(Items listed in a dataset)
____

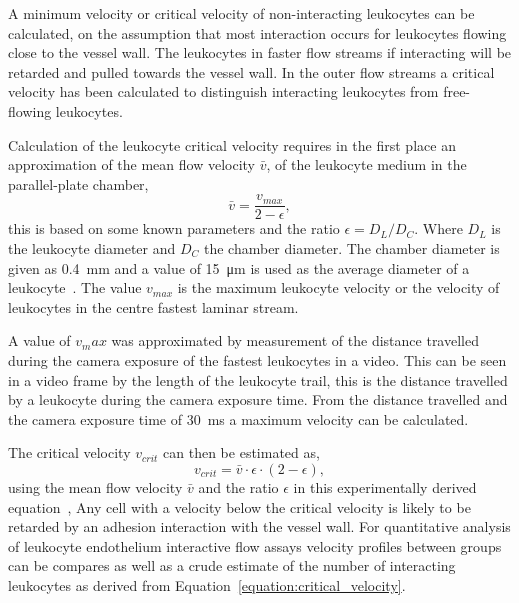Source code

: A minimum velocity or critical velocity of non-interacting leukocytes can be calculated, on the assumption that most interaction occurs for leukocytes flowing close to the vessel wall. The leukocytes in faster flow streams if interacting will be retarded and pulled towards the vessel wall. In the outer flow streams a critical velocity has been calculated to distinguish interacting leukocytes from free-flowing leukocytes.

Calculation of the leukocyte critical velocity requires in the first place an approximation of the mean flow velocity $\bar{v}$, of the leukocyte medium in the parallel-plate chamber,
\begin{equation}
	\bar{v}=\frac{v_{max}}{2-\epsilon},
\end{equation}
this is based on some known parameters and the ratio $\epsilon = D_L/D_C$. Where $D_L$ is the leukocyte diameter and $D_C$ the chamber diameter. The chamber diameter is given as \SI{0.4}{\milli\meter} and a value of \SI{15}{\micro\meter} is used as the average diameter of a leukocyte~\cite{Dorgan1998}. The value $v_{max}$ is the maximum leukocyte velocity or the velocity of leukocytes in the centre fastest laminar stream. 

A value of $v_max$ was approximated by measurement of the distance travelled during the camera exposure of the fastest leukocytes in a video. This can be seen in a video frame by the length of the leukocyte trail, this is the distance travelled by a leukocyte during the camera exposure time. From the distance travelled and the camera exposure time of \SI{30}{\milli\second} a maximum velocity can be calculated.

The critical velocity $v_{crit}$ can then be estimated as,
\begin{equation}
	v_{crit}=\bar{v}\cdot\epsilon\cdot(2-\epsilon),
\label{equation:critical_velocity}
\end{equation}
using the mean flow velocity $\bar{v}$ and the ratio $\epsilon$ in this experimentally derived equation~\cite{Ley1991},
Any cell with a velocity below the critical velocity is likely to be retarded by an adhesion interaction with the vessel wall. For quantitative analysis of leukocyte endothelium interactive flow assays velocity profiles between groups can be compares as well as a crude estimate of the number of interacting leukocytes as derived from Equation~\ref{equation:critical_velocity}.

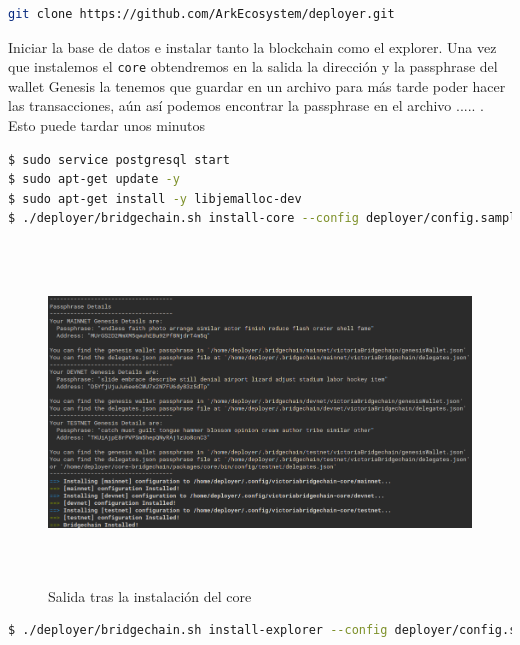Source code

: \begin{lstlisting}[language=Bash,caption=Instalación Blockchain. Parte IX, label=cod:suma-cuerpo, style=Consola]
git clone https://github.com/ArkEcosystem/deployer.git
\end{lstlisting}

Iniciar la base de datos e instalar tanto la blockchain como el explorer. Una vez que instalemos el \texttt{core} obtendremos en la salida la dirección y la passphrase del wallet Genesis la tenemos que guardar en un archivo para más tarde poder hacer las transacciones, aún así podemos encontrar la passphrase en el archivo ..... . Esto puede tardar unos minutos
\begin{lstlisting}[language=Bash,caption=Instalación Blockchain. Parte X, label=cod:suma-cuerpo, style=Consola]
$ sudo service postgresql start
$ sudo apt-get update -y 
$ sudo apt-get install -y libjemalloc-dev
$ ./deployer/bridgechain.sh install-core --config deployer/config.sample.conf --autoinstall-deps --non-interactive
\end{lstlisting}

\begin{figure}[h]
	\centering
	\includegraphics[width=15cm,height=9cm]{figuras/Instalacion_bridgechain.png}
	\caption{Salida tras la instalación del core}
	\label{fig:install-bridge}
\end{figure}

\begin{lstlisting}[language=Bash,caption=Instalación Blockchain. Parte X, label=cod:suma-cuerpo, style=Consola]
$ ./deployer/bridgechain.sh install-explorer --config deployer/config.sample.conf --skip-deps --non-interactive
\end{lstlisting}



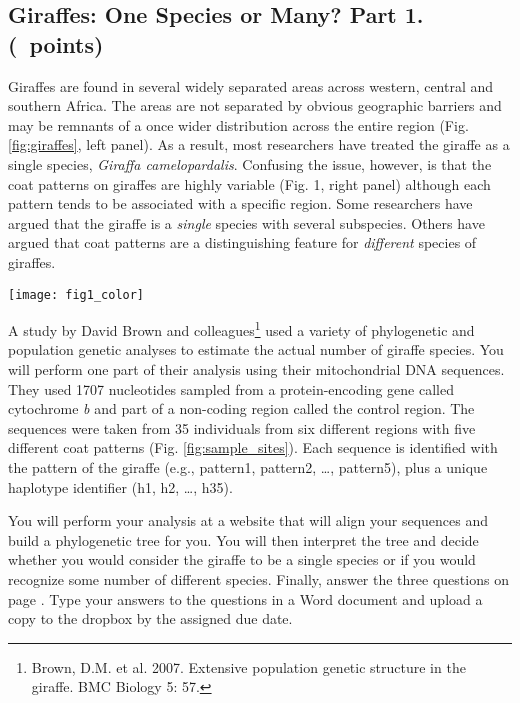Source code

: \documentclass[11pt, addpoints]{exam}
\begin{document}
\subsection*{Giraffes: One Species or Many? Part 1. (\numpoints\ points)}

Giraffes are found in several widely separated areas across western,
central and southern Africa. The areas are not separated by obvious
geographic barriers and may be remnants of a once wider distribution
across the entire region (Fig. \ref{fig:giraffes}, left panel). As a result, most
researchers have treated the giraffe as a single species, \textit{Giraffa
camelopardalis}. Confusing the issue, however, is that the coat patterns
on giraffes are highly variable (Fig. 1, right panel) although each
pattern tends to be associated with a specific region. Some researchers
have argued that the giraffe is a \emph{single} species with several
subspecies. Others have argued that coat patterns are a distinguishing
feature for \emph{different} species of giraffes.

\begin{center}
	\texttt{[image: fig1\_color]}
\end{center}

A study by David Brown and colleagues\footnote{Brown, D.M. et al. 2007.
  Extensive population genetic structure in the giraffe. BMC Biology 5:
  57.} used a variety of phylogenetic and population genetic analyses to
estimate the actual number of giraffe species. You will perform one part
of their analysis using their mitochondrial DNA sequences. They used
1707 nucleotides sampled from a protein-encoding gene called cytochrome
\textit{b} and part of a non-coding region called the control region. The
sequences were taken from 35 individuals from six different regions with
five different coat patterns (Fig. \ref{fig:sample_sites}). Each sequence is identified with
the pattern of the giraffe (e.g., pattern1, pattern2, \ldots{},
pattern5), plus a unique haplotype identifier (h1, h2, \ldots{}, h35).

You will perform your analysis at a website that will align your
sequences and build a phylogenetic tree for you. You will then interpret
the tree and decide whether you would consider the giraffe to be a
single species or if you would recognize some number of different
species. Finally, answer the three questions on page \pageref{sec:questions}. Type your
answers to the questions in a Word document and upload a copy to the dropbox by the assigned due date.
\end{document}
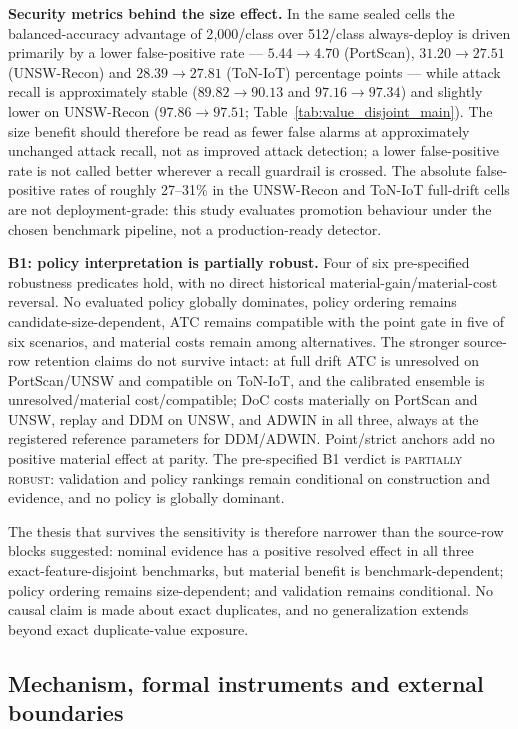 \documentclass[journal]{IEEEtran}
\begin{document}
\textbf{Security metrics behind the size effect.} In the same sealed cells the balanced-accuracy advantage of 2{,}000/class over 512/class always-deploy is driven primarily by a lower false-positive rate --- $5.44\to4.70$ (PortScan), $31.20\to27.51$ (UNSW-Recon) and $28.39\to27.81$ (ToN-IoT) percentage points --- while attack recall is approximately stable ($89.82\to90.13$ and $97.16\to97.34$) and slightly lower on UNSW-Recon ($97.86\to97.51$; Table~\ref{tab:value_disjoint_main}). The size benefit should therefore be read as fewer false alarms at approximately unchanged attack recall, not as improved attack detection; a lower false-positive rate is not called better wherever a recall guardrail is crossed. The absolute false-positive rates of roughly 27--31\% in the UNSW-Recon and ToN-IoT full-drift cells are not deployment-grade: this study evaluates promotion behaviour under the chosen benchmark pipeline, not a production-ready detector.

\textbf{B1: policy interpretation is partially robust.} Four of six pre-specified robustness predicates hold, with no direct historical material-gain/material-cost reversal. No evaluated policy globally dominates, policy ordering remains candidate-size-dependent, ATC remains compatible with the point gate in five of six scenarios, and material costs remain among alternatives. The stronger source-row retention claims do not survive intact: at full drift ATC is unresolved on PortScan/UNSW and compatible on ToN-IoT, and the calibrated ensemble is unresolved/material cost/compatible; DoC costs materially on PortScan and UNSW, replay and DDM on UNSW, and ADWIN in all three, always at the registered reference parameters for DDM/ADWIN. Point/strict anchors add no positive material effect at parity. The pre-specified B1 verdict is \textsc{partially robust}: validation and policy rankings remain conditional on construction and evidence, and no policy is globally dominant.

The thesis that survives the sensitivity is therefore narrower than the source-row blocks suggested: nominal evidence has a positive resolved effect in all three exact-feature-disjoint benchmarks, but material benefit is benchmark-dependent; policy ordering remains size-dependent; and validation remains conditional. No causal claim is made about exact duplicates, and no generalization extends beyond exact duplicate-value exposure.

\subsection{Mechanism, formal instruments and external boundaries}
\label{sec:v2}
\label{sec:risk}
\label{sec:boundaries}
\end{document}
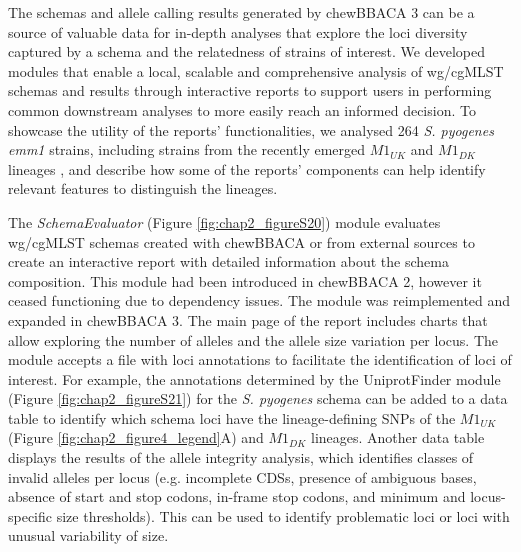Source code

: The schemas and allele calling results generated by chewBBACA 3 can be a source of valuable data for in-depth analyses that explore the loci diversity captured by a schema and the relatedness of strains of interest. We developed modules that enable a local, scalable and comprehensive analysis of \ac{wg/cgMLST} schemas and results through interactive reports to support users in performing common downstream analyses to more easily reach an informed decision. To showcase the utility of the reports' functionalities, we analysed 264 \textit{S. pyogenes} \textit{emm1} strains, including strains from the recently emerged $M1_{UK}$ and $M1_{DK}$ lineages \citep{lynskey_emergence_2019, johannesen_increase_2023}, and describe how some of the reports’ components can help identify relevant features to distinguish the lineages.

The \textit{SchemaEvaluator} (Figure \ref{fig:chap2_figureS20}) module evaluates \ac{wg/cgMLST} schemas created with chewBBACA or from external sources to create an interactive report with detailed information about the schema composition. This module had been introduced in chewBBACA 2, however it ceased functioning due to dependency issues. The module was reimplemented and expanded in chewBBACA 3. The main page of the report includes charts that allow exploring the number of alleles and the allele size variation per locus. The module accepts a file with loci annotations to facilitate the identification of loci of interest. For example, the annotations determined by the UniprotFinder module (Figure \ref{fig:chap2_figureS21}) for the \textit{S. pyogenes} schema can be added to a data table to identify which schema loci have the lineage-defining \ac{SNPs} of the $M1_{UK}$ (Figure \ref{fig:chap2_figure4_legend}A) and $M1_{DK}$ lineages. Another data table displays the results of the allele integrity analysis, which identifies classes of invalid alleles per locus (e.g. incomplete \ac{CDSs}, presence of ambiguous bases, absence of start and stop codons, in-frame stop codons, and minimum and locus-specific size thresholds). This can be used to identify problematic loci or loci with unusual variability of size.

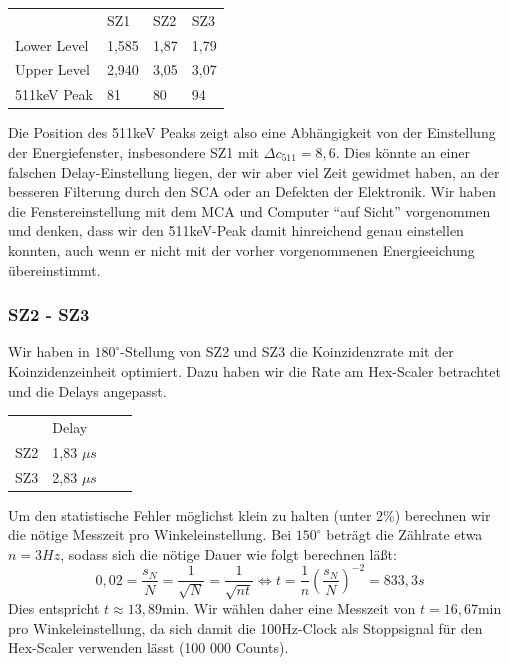 \begin{center}
\begin{tabular}{llll}
 & SZ1 & SZ2 & SZ3\\
Lower Level & 1,585 & 1,87 & 1,79\\
Upper Level & 2,940 & 3,05 & 3,07\\
511keV Peak & 81  & 80 & 94
\end{tabular}
\end{center}

Die Position des 511keV Peaks zeigt also eine Abhängigkeit von der Einstellung der Energiefenster, insbesondere SZ1 mit $\Delta c_{511} = 8,6$. Dies könnte an einer falschen Delay-Einstellung liegen, der wir aber viel Zeit gewidmet haben, an der besseren Filterung durch den SCA oder an Defekten der Elektronik. Wir haben die Fenstereinstellung mit dem MCA und Computer "`auf Sicht"' vorgenommen und denken, dass wir den 511keV-Peak damit hinreichend genau einstellen konnten, auch wenn er nicht mit der vorher vorgenommenen Energieeichung übereinstimmt.

\subsubsection{SZ2 - SZ3}

Wir haben in $180^\circ$-Stellung von SZ2 und SZ3 die Koinzidenzrate mit der Koinzidenzeinheit optimiert. Dazu haben wir die Rate am Hex-Scaler betrachtet und die Delays angepasst.

\begin{center}
\begin{tabular}{llll}
 & Delay\\
SZ2 & 1,83 $\mu s$\\
SZ3 & 2,83 $\mu s$
\end{tabular}
\end{center}

Um den statistische Fehler möglichst klein zu halten (unter 2\%) berechnen wir die nötige Messzeit pro Winkeleinstellung. Bei $150^\circ$ beträgt die Zählrate etwa $n = 3 Hz$, sodass sich die nötige Dauer wie folgt berechnen läßt:
\begin{equation}
 0,02 = \frac{s_N}{N} = \frac{1}{\sqrt{N}} = \frac{1}{\sqrt{n t}} \Leftrightarrow t = \frac{1}{n}\left( \frac{s_N}{N} \right)^{-2} = 833,3s
\end{equation}
Dies entspricht $t \approx 13,89 \text{min}$. Wir wählen daher eine Messzeit von $t = 16,67 \text{min}$ pro Winkeleinstellung, da sich damit die 100Hz-Clock als Stoppsignal für den Hex-Scaler verwenden lässt (100 000 Counts). 

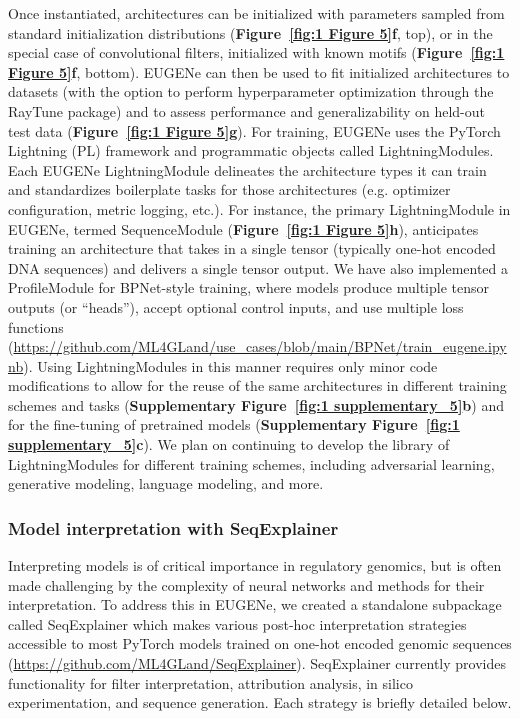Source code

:Once instantiated, architectures can be initialized with parameters sampled from standard initialization distributions (\textbf{Figure~\ref{fig:1 Figure 5}\textbf{f}}, top), or in the special case of convolutional filters, initialized with known motifs\cite{Quang2016-ll,Janssens2022-vy} (\textbf{Figure~\ref{fig:1 Figure 5}\textbf{f}}, bottom). EUGENe can then be used to fit initialized architectures to datasets (with the option to perform hyperparameter optimization through the RayTune package\cite{Moritz2017-tm}) and to assess performance and generalizability on held-out test data (\textbf{Figure~\ref{fig:1 Figure 5}\textbf{g}}). For training, EUGENe uses the PyTorch Lightning (PL) framework\cite{Falcon2020-zq} and programmatic objects called LightningModules. Each EUGENe LightningModule delineates the architecture types it can train and standardizes boilerplate tasks for those architectures (e.g. optimizer configuration, metric logging, etc.). For instance, the primary LightningModule in EUGENe, termed SequenceModule (\textbf{Figure~\ref{fig:1 Figure 5}\textbf{h}}), anticipates training an architecture that takes in a single tensor (typically one-hot encoded DNA sequences) and delivers a single tensor output. We have also implemented a ProfileModule for BPNet-style\cite{Avsec2021-sw} training, where models produce multiple tensor outputs (or “heads”), accept optional control inputs, and use multiple loss functions (\url{https://github.com/ML4GLand/use_cases/blob/main/BPNet/train_eugene.ipynb}). Using LightningModules in this manner requires only minor code modifications to allow for the reuse of the same architectures in different training schemes and tasks (\textbf{Supplementary Figure~\ref{fig:1 supplementary_5}\textbf{b}}) and for the fine-tuning of pretrained models (\textbf{Supplementary Figure~\ref{fig:1 supplementary_5}\textbf{c}}). We plan on continuing to develop the library of LightningModules for different training schemes, including adversarial learning\cite{Koo2019-dw}, generative modeling\cite{Taskiran2022-zj}, language modeling\cite{Ji2021-mj}, and more.

\subsubsection{Model interpretation with SeqExplainer}

Interpreting models is of critical importance in regulatory genomics\cite{Koo2020-vz,Novakovsky2022-ft,Talukder2021-wj}, but is often made challenging by the complexity of neural networks and methods for their interpretation. To address this in EUGENe, we created a standalone subpackage called SeqExplainer which makes various post-hoc interpretation strategies accessible to most PyTorch models trained on one-hot encoded genomic sequences (\url{https://github.com/ML4GLand/SeqExplainer}). SeqExplainer currently provides functionality for filter interpretation, attribution analysis, in silico experimentation, and sequence generation. Each strategy is briefly detailed below.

____

- _Try it_:
When you reach the line with "Giraffes are found" in the records above, start writing out lines exactly, and stop once the line with "A study by David" has been written; include nothing else.

- _Answer section_:
Giraffes are found in several widely separated areas across western,
central and southern Africa. The areas are not separated by obvious
geographic barriers and may be remnants of a once wider distribution
across the entire region (Fig. \ref{fig:giraffes}, left panel). As a result, most
researchers have treated the giraffe as a single species, \textit{Giraffa
camelopardalis}. Confusing the issue, however, is that the coat patterns
on giraffes are highly variable (Fig. 1, right panel) although each
pattern tends to be associated with a specific region. Some researchers
have argued that the giraffe is a \emph{single} species with several
subspecies. Others have argued that coat patterns are a distinguishing
feature for \emph{different} species of giraffes.

\begin{center}
	\texttt{[image: fig1\_color]}
\end{center}

A study by David Brown and colleagues\footnote{Brown, D.M. et al. 2007.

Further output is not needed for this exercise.